> Exercise directions: Set down exactly each line of the entries below, beginning at the one that contains "Trial number: 49500" and ending at the last, and no others.

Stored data
****

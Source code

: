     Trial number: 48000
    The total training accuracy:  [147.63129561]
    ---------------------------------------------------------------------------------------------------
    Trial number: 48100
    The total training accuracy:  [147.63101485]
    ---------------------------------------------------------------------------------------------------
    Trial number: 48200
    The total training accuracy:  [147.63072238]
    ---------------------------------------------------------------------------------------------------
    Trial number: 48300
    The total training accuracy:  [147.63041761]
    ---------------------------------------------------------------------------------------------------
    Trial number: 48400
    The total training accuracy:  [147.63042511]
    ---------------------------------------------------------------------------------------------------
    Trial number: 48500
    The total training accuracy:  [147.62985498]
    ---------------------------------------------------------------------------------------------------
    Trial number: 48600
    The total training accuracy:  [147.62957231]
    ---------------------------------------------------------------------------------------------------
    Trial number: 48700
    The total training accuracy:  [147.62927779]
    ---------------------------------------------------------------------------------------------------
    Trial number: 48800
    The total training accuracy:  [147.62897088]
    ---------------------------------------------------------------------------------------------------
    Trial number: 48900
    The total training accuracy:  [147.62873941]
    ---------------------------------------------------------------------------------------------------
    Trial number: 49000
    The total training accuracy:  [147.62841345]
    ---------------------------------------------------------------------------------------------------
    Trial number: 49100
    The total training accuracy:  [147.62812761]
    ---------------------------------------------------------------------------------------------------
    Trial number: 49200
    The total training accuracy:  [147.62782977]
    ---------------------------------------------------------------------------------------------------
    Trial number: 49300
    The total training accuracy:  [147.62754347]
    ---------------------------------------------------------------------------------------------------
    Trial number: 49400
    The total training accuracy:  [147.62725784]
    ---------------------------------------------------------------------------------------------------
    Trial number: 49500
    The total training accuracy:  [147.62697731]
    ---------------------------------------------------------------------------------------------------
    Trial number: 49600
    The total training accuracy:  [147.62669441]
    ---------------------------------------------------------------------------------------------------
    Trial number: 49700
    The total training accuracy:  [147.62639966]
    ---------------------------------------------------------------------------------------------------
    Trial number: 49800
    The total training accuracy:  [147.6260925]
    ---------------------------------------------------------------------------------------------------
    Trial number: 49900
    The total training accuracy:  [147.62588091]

****

> Solution for this problem:
    Trial number: 49500
    The total training accuracy:  [147.62697731]
    ---------------------------------------------------------------------------------------------------
    Trial number: 49600
    The total training accuracy:  [147.62669441]
    ---------------------------------------------------------------------------------------------------
    Trial number: 49700
    The total training accuracy:  [147.62639966]
    ---------------------------------------------------------------------------------------------------
    Trial number: 49800
    The total training accuracy:  [147.6260925]
    ---------------------------------------------------------------------------------------------------
    Trial number: 49900
    The total training accuracy:  [147.62588091]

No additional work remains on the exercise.